Swansea, SC 11/02/2021 (Paul Kirby) – The Town of Swansea, SC’s Municipal Election Tuesday was more than a vote, in many ways, it was a referendum on where most of the town’s citizens wanted things to go in the future. For years, the town has been mired in one scandal after another, often short on cash despite providing minimal services to its residents. Several times over the past decades, the town has found itself in serious debt to the state despite the appearance of having enough cash flow to operate without running up large bills to any entity.


Tuesday, the people had an opportunity to choose a new mayor after the last one was indicted and the suspended for misusing town funds for his own advantage. He is awaiting trial. There were four candidates running.


One was local businessman Mike Luongo, a current member of the town’s council. He was one of the councils members that was instrumental in demanding a look at the town’s financial records that eventually brought about a SLED investigation. That investigation took down former Mayor Jerald Sanders.

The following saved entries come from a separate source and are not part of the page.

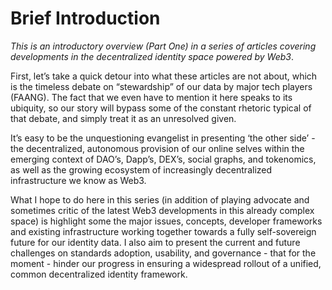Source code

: # Brief Introduction

*This is an introductory overview (Part One) in a series of articles covering developments in the decentralized identity space powered by Web3*.       
       
First, let’s take a quick detour into what these articles are not about, which is the timeless debate on “stewardship” of our data by major tech players (FAANG).  The fact that we even have to mention it here speaks to its ubiquity, so our story will bypass some of the constant rhetoric typical of that debate, and simply treat it as an unresolved given.       
        
It’s easy to be the unquestioning evangelist in presenting ‘the other side’ - the decentralized, autonomous provision of our online selves within the emerging context of DAO’s, Dapp’s, DEX’s, social graphs, and tokenomics, as well as the growing ecosystem of increasingly decentralized infrastructure we know as Web3.          
            
What I hope to do here in this series (in addition of playing advocate and sometimes critic of the latest Web3 developments in this already complex space) is highlight some the major issues, concepts, developer frameworks and existing infrastructure working together towards a fully self-sovereign future for our identity data. I also aim to present the current and future challenges on standards adoption, usability, and governance - that for the moment - hinder our progress in ensuring a widespread rollout of a unified, common decentralized identity framework. 

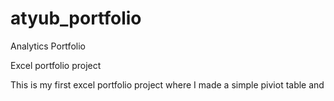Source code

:# atyub_portfolio
Analytics Portfolio  

Excel portfolio project

This is my first excel portfolio project where I made a simple piviot table and 
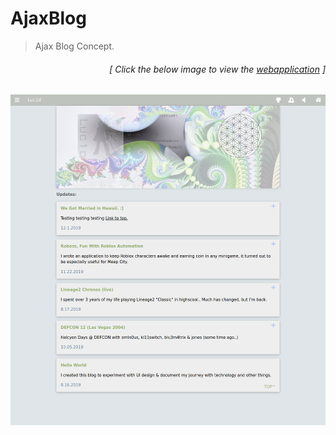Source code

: # AjaxBlog

> Ajax Blog Concept. 

<h6><p align="right">[ Click the below image to view the <a href="https://mbrassey.github.io/AjaxBlog/">webapplication</a> ]</p></h6>

[<img src="img/Preview.png">](https://mbrassey.github.io/AjaxBlog/)
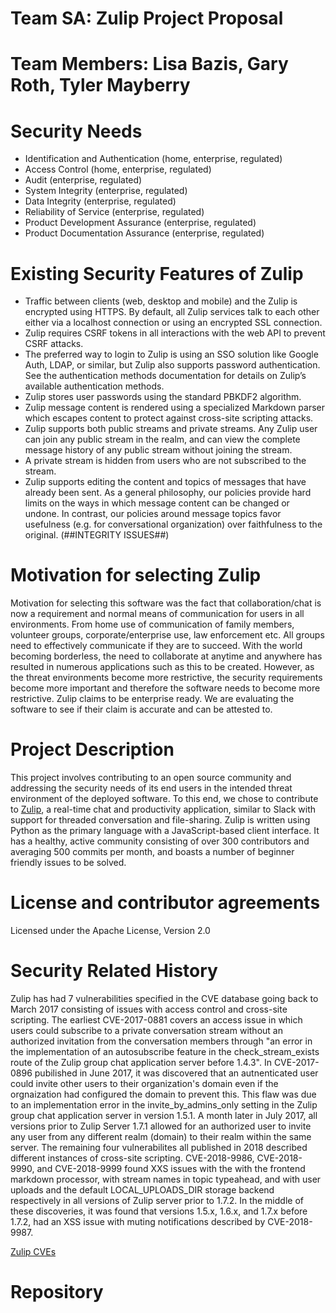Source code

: # Team SA:  Zulip Project Proposal

# Team Members:  Lisa Bazis, Gary Roth, Tyler Mayberry

# Security Needs

* Identification and Authentication (home, enterprise, regulated)
* Access Control (home, enterprise, regulated)
* Audit (enterprise, regulated)
* System Integrity (enterprise, regulated)
* Data Integrity (enterprise, regulated)
* Reliability of Service (enterprise, regulated)
* Product Development Assurance (enterprise, regulated)
* Product Documentation Assurance (enterprise, regulated)

# Existing Security Features of Zulip
* Traffic between clients (web, desktop and mobile) and the Zulip is encrypted using HTTPS. By default, all Zulip services talk to each other either via a localhost connection or using an encrypted SSL connection.
* Zulip requires CSRF tokens in all interactions with the web API to prevent CSRF attacks.
* The preferred way to login to Zulip is using an SSO solution like Google Auth, LDAP, or similar, but Zulip also supports password authentication. See the authentication methods documentation for details on Zulip’s available authentication methods.
* Zulip stores user passwords using the standard PBKDF2 algorithm.
* Zulip message content is rendered using a specialized Markdown parser which escapes content to protect against cross-site scripting attacks.
* Zulip supports both public streams and private streams. Any Zulip user can join any public stream in the realm, and can view the complete message history of any public stream without joining the stream.
* A private stream is hidden from users who are not subscribed to the stream.
* Zulip supports editing the content and topics of messages that have already been sent. As a general philosophy, our policies provide hard limits on the ways in which message content can be changed or undone. In contrast, our policies around message topics favor usefulness (e.g. for conversational organization) over faithfulness to the original.  (##INTEGRITY ISSUES##)

# Motivation for selecting Zulip

Motivation for selecting this software was the fact that collaboration/chat is now a requirement and normal means of communication for users in all environments.  From home use of communication of family members, volunteer groups, corporate/enterprise use, law enforcement etc.  All groups need to effectively communicate if they are to succeed.  With the world becoming borderless, the need to collaborate at anytime and anywhere has resulted in numerous applications such as this to be created.  However, as the threat environments become more restrictive, the security requirements become more important and therefore the software needs to become more restrictive.  Zulip claims to be enterprise ready.  We are evaluating the software to see if their claim is accurate and can be attested to.

# Project Description

This project involves contributing to an open source community and addressing the security needs of its end users in the intended threat environment of the deployed software. To this end, we chose to contribute to [Zulip](https://zulip.org/), a real-time chat and productivity application, similar to Slack with support for threaded conversation and file-sharing. Zulip is written using Python as the primary language with a JavaScript-based client interface. It has a healthy, active community consisting of over 300 contributors and averaging 500 commits per month, and boasts a number of beginner friendly issues to be solved.


# License and contributor agreements

Licensed under the Apache License, Version 2.0 

# Security Related History

Zulip has had 7 vulnerabilities specified in the CVE database going back to March 2017 consisting of issues with access control and cross-site scripting. The earliest CVE-2017-0881 covers an access issue in which users could subscribe to a private conversation stream without an authorized invitation from the conversation members through "an error in the implementation of an autosubscribe feature in the check_stream_exists route of the Zulip group chat application server before 1.4.3". In CVE-2017-0896 pubilished in June 2017, it was discovered that an autnenticated user could invite other users to their organization's domain even if the orgnaization had configured the domain to prevent this. This flaw was due to an implementation error in the invite_by_admins_only setting in the Zulip group chat application server in version 1.5.1. A month later in July 2017, all versions prior to Zulip Server 1.7.1 allowed for an authorized user to invite any user from any different realm (domain) to their realm within the same server. The remaining four vulnerabilites all published in 2018 described different instances of cross-site scripting. CVE-2018-9986, 	CVE-2018-9990, and CVE-2018-9999 found XXS issues with the with the frontend markdown processor, with stream names in topic typeahead, and with user uploads and the default LOCAL_UPLOADS_DIR storage backend respectively in all versions of Zulip server prior to 1.7.2. In the middle of these discoveries, it was found that versions 1.5.x, 1.6.x, and 1.7.x before 1.7.2, had an XSS issue with muting notifications described by CVE-2018-9987.


[Zulip CVEs](https://www.cvedetails.com/vulnerability-list/vendor_id-16270/Zulip.html)

# Repository

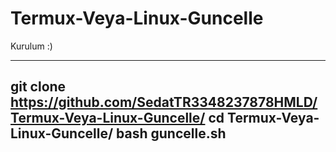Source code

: # Termux-Veya-Linux-Guncelle
Kurulum :)

-----------------------------------------------------------------------------------------------------
git clone https://github.com/SedatTR3348237878HMLD/Termux-Veya-Linux-Guncelle/
cd Termux-Veya-Linux-Guncelle/
bash guncelle.sh
-----------------------------------------------------------------------------------------------------
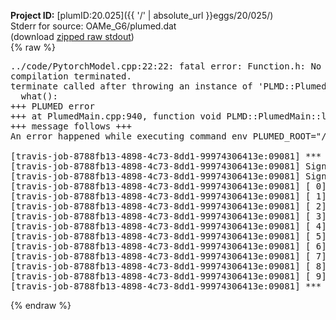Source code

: **Project ID:** [plumID:20.025]({{ '/' | absolute_url }}eggs/20/025/)  
Stderr for source:  OAMe_G6/plumed.dat   
(download [zipped raw stdout](plumed.dat.plumed_master.stdout.txt.zip))  
{% raw %}
<pre>
../code/PytorchModel.cpp:22:22: fatal error: Function.h: No such file or directory
compilation terminated.
terminate called after throwing an instance of 'PLMD::Plumed::ExceptionError'
  what():  
+++ PLUMED error
+++ at PlumedMain.cpp:940, function void PLMD::PlumedMain::load(const string&)
+++ message follows +++
An error happened while executing command env PLUMED_ROOT="/home/travis/opt/lib/plumed_master" env PLUMED_HTMLDIR="/home/travis/opt/share/doc/plumed_master" env PLUMED_INCLUDEDIR="/home/travis/opt/include" env PLUMED_PROGRAM_NAME="plumed_master" env PLUMED_IS_INSTALLED="yes" "/home/travis/opt/lib/plumed_master"/scripts/mklib.sh ../code/PytorchModel.cpp

[travis-job-8788fb13-4898-4c73-8dd1-99974306413e:09081] *** Process received signal ***
[travis-job-8788fb13-4898-4c73-8dd1-99974306413e:09081] Signal: Aborted (6)
[travis-job-8788fb13-4898-4c73-8dd1-99974306413e:09081] Signal code:  (-6)
[travis-job-8788fb13-4898-4c73-8dd1-99974306413e:09081] [ 0] /lib/x86_64-linux-gnu/libc.so.6(+0x354b0)[0x7f0db55a54b0]
[travis-job-8788fb13-4898-4c73-8dd1-99974306413e:09081] [ 1] /lib/x86_64-linux-gnu/libc.so.6(gsignal+0x38)[0x7f0db55a5428]
[travis-job-8788fb13-4898-4c73-8dd1-99974306413e:09081] [ 2] /lib/x86_64-linux-gnu/libc.so.6(abort+0x16a)[0x7f0db55a702a]
[travis-job-8788fb13-4898-4c73-8dd1-99974306413e:09081] [ 3] /usr/lib/x86_64-linux-gnu/libstdc++.so.6(_ZN9__gnu_cxx27__verbose_terminate_handlerEv+0x16d)[0x7f0db5bdf84d]
[travis-job-8788fb13-4898-4c73-8dd1-99974306413e:09081] [ 4] /usr/lib/x86_64-linux-gnu/libstdc++.so.6(+0x8d6b6)[0x7f0db5bdd6b6]
[travis-job-8788fb13-4898-4c73-8dd1-99974306413e:09081] [ 5] /usr/lib/x86_64-linux-gnu/libstdc++.so.6(+0x8d701)[0x7f0db5bdd701]
[travis-job-8788fb13-4898-4c73-8dd1-99974306413e:09081] [ 6] /usr/lib/x86_64-linux-gnu/libstdc++.so.6(__cxa_rethrow+0x49)[0x7f0db5bdd969]
[travis-job-8788fb13-4898-4c73-8dd1-99974306413e:09081] [ 7] plumed_master[0x40a072]
[travis-job-8788fb13-4898-4c73-8dd1-99974306413e:09081] [ 8] /lib/x86_64-linux-gnu/libc.so.6(__libc_start_main+0xf0)[0x7f0db5590830]
[travis-job-8788fb13-4898-4c73-8dd1-99974306413e:09081] [ 9] plumed_master[0x40a0e9]
[travis-job-8788fb13-4898-4c73-8dd1-99974306413e:09081] *** End of error message ***
</pre>
{% endraw %}
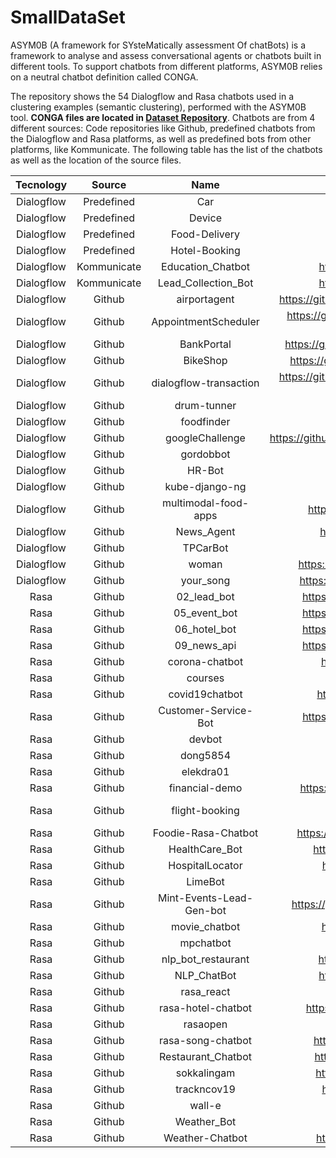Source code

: # SmallDataSet
ASYM0B (A framework for SYsteMatically assessment Of chatBots) is a framework to analyse and assess conversational agents or chatbots built in different tools. To support chatbots from different platforms, ASYM0B relies on a neutral chatbot definition called CONGA.

The repository shows the 54 Dialogflow and Rasa chatbots used in a clustering examples (semantic clustering), performed with the ASYM0B tool. **CONGA files are located in [Dataset Repository](https://github.com/ASYM0B/Dataset)**. Chatbots are from 4 different sources: Code repositories like Github, predefined chatbots from the Dialogflow and Rasa platforms, as well as predefined bots from other platforms, like Kommunicate. The following table has the list of the chatbots as well as the location of the source files. 

|  Tecnology |    Source   |           Name           |                                 Location                                |
|:----------:|:-----------:|:------------------------:|:-----------------------------------------------------------------------:|
| Dialogflow |  Predefined | Car                      | https://dialogflow.cloud.google.com/                                    |
| Dialogflow |  Predefined | Device                   | https://dialogflow.cloud.google.com/                                    |
| Dialogflow |  Predefined | Food-Delivery            | https://dialogflow.cloud.google.com/                                    |
| Dialogflow |  Predefined | Hotel-Booking            | https://dialogflow.cloud.google.com/                                    |
| Dialogflow | Kommunicate | Education_Chatbot        | https://docs.kommunicate.io/docs/bot-samples                            |
| Dialogflow | Kommunicate | Lead_Collection_Bot      | https://docs.kommunicate.io/docs/bot-samples                            |
| Dialogflow |    Github   | airportagent             | https://github.com/dialogflow/selfservicekiosk-audio-streaming          |
| Dialogflow |    Github   | AppointmentScheduler     | https://github.com/priyankavergadia/AppointmentScheduler-GoogleCalendar |
| Dialogflow |    Github   | BankPortal               | https://github.com/happyman125/Angular_Django_BankPortal                |
| Dialogflow |    Github   | BikeShop                 | https://github.com/dialogflow/fulfillment-bike-shop-nodejs              |
| Dialogflow |    Github   | dialogflow-transaction   | https://github.com/actions-on-google/dialogflow-transactions-nodejs     |
| Dialogflow |    Github   | drum-tunner              | https://github.com/kubawolanin/drum-tuner                               |
| Dialogflow |    Github   | foodfinder               | https://github.com/karri-sek/foodfinder                                 |
| Dialogflow |    Github   | googleChallenge          | https://github.com/singhricha2995/google_solution_challenge_2020        |
| Dialogflow |    Github   | gordobbot                | https://github.com/adu370/gordobbot                                     |
| Dialogflow |    Github   | HR-Bot                   | https://github.com/VyshakAV/HR-Bot                                      |
| Dialogflow |    Github   | kube-django-ng           | https://github.com/savelee/kube-django-ng                               |
| Dialogflow |    Github   | multimodal-food-apps     | https://github.com/depstein/multimodal-food-apps/                       |
| Dialogflow |    Github   | News_Agent               | https://github.com/SrinivasGolla/News_Chatbot                           |
| Dialogflow |    Github   | TPCarBot                 | https://github.com/juandag97/TPCarBot                                   |
| Dialogflow |    Github   | woman                    | https://github.com/ascir/dialogflow_agent_WomanSafety                   |
| Dialogflow |    Github   | your_song                | https://github.com/twinkletwinklelittlestar70/your_song/                |
| Rasa       |    Github   | 02_lead_bot              | https://github.com/cedextech/rasa-chatbot-templates                     |
| Rasa       |    Github   | 05_event_bot             | https://github.com/cedextech/rasa-chatbot-templates                     |
| Rasa       |    Github   | 06_hotel_bot             | https://github.com/cedextech/rasa-chatbot-templates                     |
| Rasa       |    Github   | 09_news_api              | https://github.com/cedextech/rasa-chatbot-templates                     |
| Rasa       |    Github   | corona-chatbot           | https://github.com/sureshdudi/corona-chatbot                            |
| Rasa       |    Github   | courses                  | https://github.com/12978452-kai/courses                                 |
| Rasa       |    Github   | covid19chatbot           | https://github.com/vaibhavvikas/covid19chatbot                          |
| Rasa       |    Github   | Customer-Service-Bot     | https://github.com/aadimangla/Customer-Service-Bot                      |
| Rasa       |    Github   | devbot                   | https://github.com/glauciams/devbot                                     |
| Rasa       |    Github   | dong5854                 | https://github.com/dong5854/RASA-                                       |
| Rasa       |    Github   | elekdra01                | https://github.com/elekdra01/rasabot                                    |
| Rasa       |    Github   | financial-demo           | https://github.com/RasaHQ/financial-demo/tree/rasa-1                    |
| Rasa       |    Github   | flight-booking           | https://github.com/zarzouram/MLT-Master_in_Language_Technology          |
| Rasa       |    Github   | Foodie-Rasa-Chatbot      | https://github.com/chebroluharika/Foodie-Rasa-Chatbot                   |
| Rasa       |    Github   | HealthCare_Bot           | https://github.com/Mehakpreet03/HealthCare_Bot                          |
| Rasa       |    Github   | HospitalLocator          | https://github.com/AtriSaxena/HospitalLocator                           |
| Rasa       |    Github   | LimeBot                  | https://github.com/archiesarck/LimeBot                                  |
| Rasa       |    Github   | Mint-Events-Lead-Gen-bot | https://github.com/vanshkapil/Mint-Events-Lead-Gen-bot                  |
| Rasa       |    Github   | movie_chatbot            | https://github.com/frozentoad9/movie_chatbot                            |
| Rasa       |    Github   | mpchatbot                | https://github.com/Sahil3343/mpchatbot                                  |
| Rasa       |    Github   | nlp_bot_restaurant       | https://github.com/dhrubach/nlp_bot_restaurant                          |
| Rasa       |    Github   | NLP_ChatBot              | https://github.com/PrinceDuru/NLP_ChatBot_P6                            |
| Rasa       |    Github   | rasa_react               | https://github.com/kfedo/rasa_react                                     |
| Rasa       |    Github   | rasa-hotel-chatbot       | https://github.com/kshitizj4/Resturant-Rasa-Chatbot                     |
| Rasa       |    Github   | rasaopen                 | https://github.com/athenasaurav/rasaopen                                |
| Rasa       |    Github   | rasa-song-chatbot        | https://github.com/hetpandya/rasa-song-chatbot                          |
| Rasa       |    Github   | Restaurant_Chatbot       | https://github.com/manoj567/Restaurant_Chatbot                          |
| Rasa       |    Github   | sokkalingam              | https://github.com/nagarajanmolrao/sokkalingam                          |
| Rasa       |    Github   | trackncov19              | https://github.com/skishanali981/trackncov19                            |
| Rasa       |    Github   | wall-e                   | https://github.com/itsromiljain/chatbot                                 |
| Rasa       |    Github   | Weather_Bot              | https://github.com/0wuxinyun/RASA                                       |
| Rasa       |    Github   | Weather-Chatbot          | https://github.com/gurugaurav/Weather-Chatbot                           |
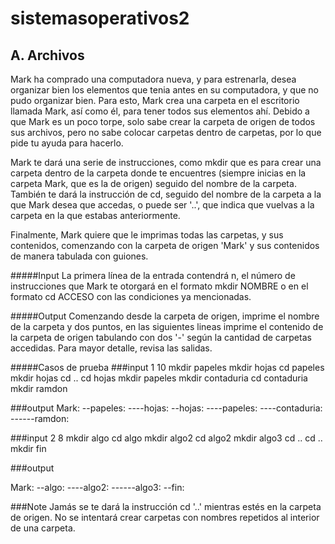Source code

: # sistemasoperativos2

## A. Archivos
Mark ha comprado una computadora nueva, y para estrenarla, desea organizar bien los elementos que tenia antes en su computadora, y que no pudo organizar bien. Para esto, Mark crea una carpeta en el escritorio llamada Mark, así como él, para tener todos sus elementos ahí. Debido a que Mark es un poco torpe, solo sabe crear la carpeta de origen de todos sus archivos, pero no sabe colocar carpetas dentro de carpetas, por lo que pide tu ayuda para hacerlo.

Mark te dará una serie de instrucciones, como mkdir que es para crear una carpeta dentro de la carpeta donde te encuentres (siempre inicias en la carpeta Mark, que es la de origen) seguido del nombre de la carpeta. También te dará la instrucción de cd, seguido del nombre de la carpeta a la que Mark desea que accedas, o puede ser '..', que indica que vuelvas a la carpeta en la que estabas anteriormente.

Finalmente, Mark quiere que le imprimas todas las carpetas, y sus contenidos, comenzando con la carpeta de origen 'Mark' y sus contenidos de manera tabulada con guiones.

#####Input
La primera línea de la entrada contendrá n, el número de instrucciones que Mark te otorgará en el formato mkdir NOMBRE o en el formato cd ACCESO con las condiciones ya mencionadas.

#####Output
Comenzando desde la carpeta de origen, imprime el nombre de la carpeta y dos puntos, en las siguientes lineas imprime el contenido de la carpeta de origen tabulando con dos '-' según la cantidad de carpetas accedidas. Para mayor detalle, revisa las salidas.

#####Casos de prueba
###input 1
10
mkdir papeles
mkdir hojas
cd papeles
mkdir hojas
cd ..
cd hojas
mkdir papeles
mkdir contaduria
cd contaduria
mkdir ramdon

###output
Mark:
--papeles:
----hojas:
--hojas:
----papeles:
----contaduria:
------ramdon:

###input 2
8
mkdir algo
cd algo
mkdir algo2
cd algo2
mkdir algo3
cd ..
cd ..
mkdir fin

###output

Mark:
--algo:
----algo2:
------algo3:
--fin:


###Note
Jamás se te dará la instrucción cd '..' mientras estés en la carpeta de origen. No se intentará crear carpetas con nombres repetidos al interior de una carpeta.
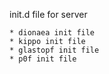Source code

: init.d file for server

	* dionaea init file
	* kippo init file
	* glastopf init file
	* p0f init file
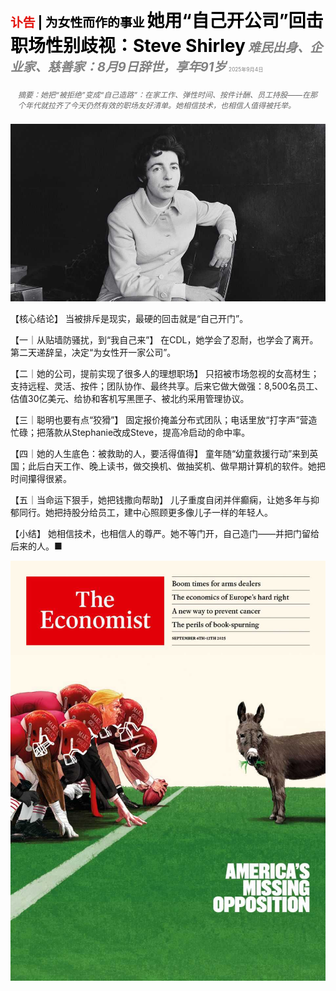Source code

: <span style="color:#E3120B; font-size:14.9pt; font-weight:bold;">讣告</span> <span style="color:#000000; font-size:14.9pt; font-weight:bold;">| 为女性而作的事业</span>
<span style="color:#000000; font-size:21.0pt; font-weight:bold;">她用“自己开公司”回击职场性别歧视：Steve Shirley</span>
<span style="color:#808080; font-size:14.9pt; font-weight:bold; font-style:italic;">难民出身、企业家、慈善家：8月9日辞世，享年91岁</span>
<span style="color:#808080; font-size:6.2pt;">2025年9月4日</span>

<div style="padding:8px 12px; color:#666; font-size:9.0pt; font-style:italic; margin:12px 0;">
摘要：她把“被拒绝”变成“自己造路”：在家工作、弹性时间、按件计酬、员工持股——在那个年代就拉齐了今天仍然有效的职场友好清单。她相信技术，也相信人值得被托举。
</div>

![](../images/075_Steve_Shirley_countered_sexism_by_founding_her_own_company/p0303_img01.jpeg)

【核心结论】
当被排斥是现实，最硬的回击就是“自己开门”。

【一｜从贴墙防骚扰，到“我自己来”】
在CDL，她学会了忍耐，也学会了离开。第二天递辞呈，决定“为女性开一家公司”。

【二｜她的公司，提前实现了很多人的理想职场】
只招被市场忽视的女高材生；支持远程、灵活、按件；团队协作、最终共享。后来它做大做强：8,500名员工、估值30亿美元、给协和客机写黑匣子、被北约采用管理协议。

【三｜聪明也要有点“狡猾”】
固定报价掩盖分布式团队；电话里放“打字声”营造忙碌；把落款从Stephanie改成Steve，提高冷启动的命中率。

【四｜她的人生底色：被救助的人，要活得值得】
童年随“幼童救援行动”来到英国；此后白天工作、晚上读书，做交换机、做抽奖机、做早期计算机的软件。她把时间攥得很紧。

【五｜当命运下狠手，她把钱撒向帮助】
儿子重度自闭并伴癫痫，让她多年与抑郁同行。她把持股分给员工，建中心照顾更多像儿子一样的年轻人。

【小结】
她相信技术，也相信人的尊严。她不等门开，自己造门——并把门留给后来的人。■

![](../images/075_Steve_Shirley_countered_sexism_by_founding_her_own_company/p0307_img01.jpeg)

Secondly, Hunter Hackett, a longtime resident of the town, who is a mature 21-years-old, was also running. This was Hackett’s first run for political office although he has held many appointed and elected leadership positions with the Swansea High School’s JROTC program and the Order of the Arrow, a service organization affiliated with the Boy Scouts of America.

Former Mayor Ray Spires also ran. Spires served the town for many years, and although there were always questions regarding the town's finances and operation when he was mayor, Spires closely guarded Swansea’s financial records from other elected officials and the people of the town as well, he apparently felt he had more to offer the town’s citizens.


The last of the four was Viola Frances McDaniel. She is a long-term SC DHEC employee who is now retired. She had no previous political experience.


In order to be the clear winner, one candidate needed to garner 50% plus one of the votes cast. Because of the large number running, that did not happen. When all the ballots were cast and counted, McDaniel had received 101 votes which was approximately 49% of the votes cast. Luongo gathered 72 votes for a total of about 35% percent of the total votes.


This means that in two weeks, people will return to the polls again to vote in a runoff election. What is unclear is whether the voters who marked their ballots for Hackett, a total of 25, and the few who voted for Spires, 9, will all swing their support behind McDaniel or Luongo. If almost all of them vote for Luongo instead of McDaniel, that would put him ahead of her and he could be declared the winner. If not, McDaniel would be elected to her first position as the mayor of Swansea.


The issue with runoffs is that it is often hard to get people to turnout to vote a second time. Both candidates will have to work hard to muster their supporters in order to take home the win. Until the date of that election, both McDaniel and Luongo will need to do everything in their power to ensure that their supporters, plus the supporters of Hackett and Spires, and anyone who stayed home today and did not vote, make it to the polls in the runoff to cast their votes.